§ **What you are asked to do**
Leave out the images and return all the data word for word.
** Data shown follows **
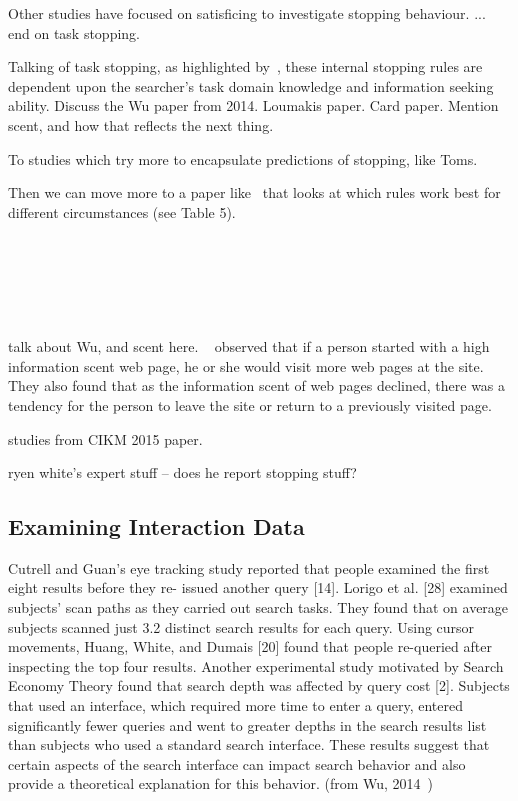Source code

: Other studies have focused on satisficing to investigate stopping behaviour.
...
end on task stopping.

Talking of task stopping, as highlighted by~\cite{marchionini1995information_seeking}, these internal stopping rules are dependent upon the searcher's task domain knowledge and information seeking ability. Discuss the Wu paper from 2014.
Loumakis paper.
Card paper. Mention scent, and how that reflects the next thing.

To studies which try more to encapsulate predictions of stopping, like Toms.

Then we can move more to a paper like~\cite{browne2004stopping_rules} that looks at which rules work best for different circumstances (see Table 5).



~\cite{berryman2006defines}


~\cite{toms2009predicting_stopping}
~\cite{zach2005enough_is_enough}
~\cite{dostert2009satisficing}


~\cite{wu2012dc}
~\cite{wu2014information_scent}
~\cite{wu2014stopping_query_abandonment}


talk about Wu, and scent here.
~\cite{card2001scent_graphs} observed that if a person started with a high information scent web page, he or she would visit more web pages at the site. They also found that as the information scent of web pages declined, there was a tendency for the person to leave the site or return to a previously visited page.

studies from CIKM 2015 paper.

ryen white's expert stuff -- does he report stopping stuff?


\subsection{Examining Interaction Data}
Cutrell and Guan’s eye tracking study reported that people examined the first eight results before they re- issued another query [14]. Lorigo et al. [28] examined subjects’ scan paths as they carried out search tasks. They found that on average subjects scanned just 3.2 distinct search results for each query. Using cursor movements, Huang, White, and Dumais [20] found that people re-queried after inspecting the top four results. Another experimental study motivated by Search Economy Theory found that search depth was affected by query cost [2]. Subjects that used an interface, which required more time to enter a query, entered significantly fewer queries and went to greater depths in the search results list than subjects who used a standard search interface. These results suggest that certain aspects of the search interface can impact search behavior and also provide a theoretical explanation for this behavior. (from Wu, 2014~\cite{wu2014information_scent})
** End of Data shown **
§ **Solution to this task**
Source code

: Other studies have focused on satisficing to investigate stopping behaviour.
...
end on task stopping.

Talking of task stopping, as highlighted by~\cite{marchionini1995information_seeking}, these internal stopping rules are dependent upon the searcher's task domain knowledge and information seeking ability. Discuss the Wu paper from 2014.
Loumakis paper.
Card paper. Mention scent, and how that reflects the next thing.

To studies which try more to encapsulate predictions of stopping, like Toms.

Then we can move more to a paper like~\cite{browne2004stopping_rules} that looks at which rules work best for different circumstances (see Table 5).



~\cite{berryman2006defines}


~\cite{toms2009predicting_stopping}
~\cite{zach2005enough_is_enough}
~\cite{dostert2009satisficing}


~\cite{wu2012dc}
~\cite{wu2014information_scent}
~\cite{wu2014stopping_query_abandonment}


talk about Wu, and scent here.
~\cite{card2001scent_graphs} observed that if a person started with a high information scent web page, he or she would visit more web pages at the site. They also found that as the information scent of web pages declined, there was a tendency for the person to leave the site or return to a previously visited page.

studies from CIKM 2015 paper.

ryen white's expert stuff -- does he report stopping stuff?


\subsection{Examining Interaction Data}
Cutrell and Guan’s eye tracking study reported that people examined the first eight results before they re- issued another query [14]. Lorigo et al. [28] examined subjects’ scan paths as they carried out search tasks. They found that on average subjects scanned just 3.2 distinct search results for each query. Using cursor movements, Huang, White, and Dumais [20] found that people re-queried after inspecting the top four results. Another experimental study motivated by Search Economy Theory found that search depth was affected by query cost [2]. Subjects that used an interface, which required more time to enter a query, entered significantly fewer queries and went to greater depths in the search results list than subjects who used a standard search interface. These results suggest that certain aspects of the search interface can impact search behavior and also provide a theoretical explanation for this behavior. (from Wu, 2014~\cite{wu2014information_scent})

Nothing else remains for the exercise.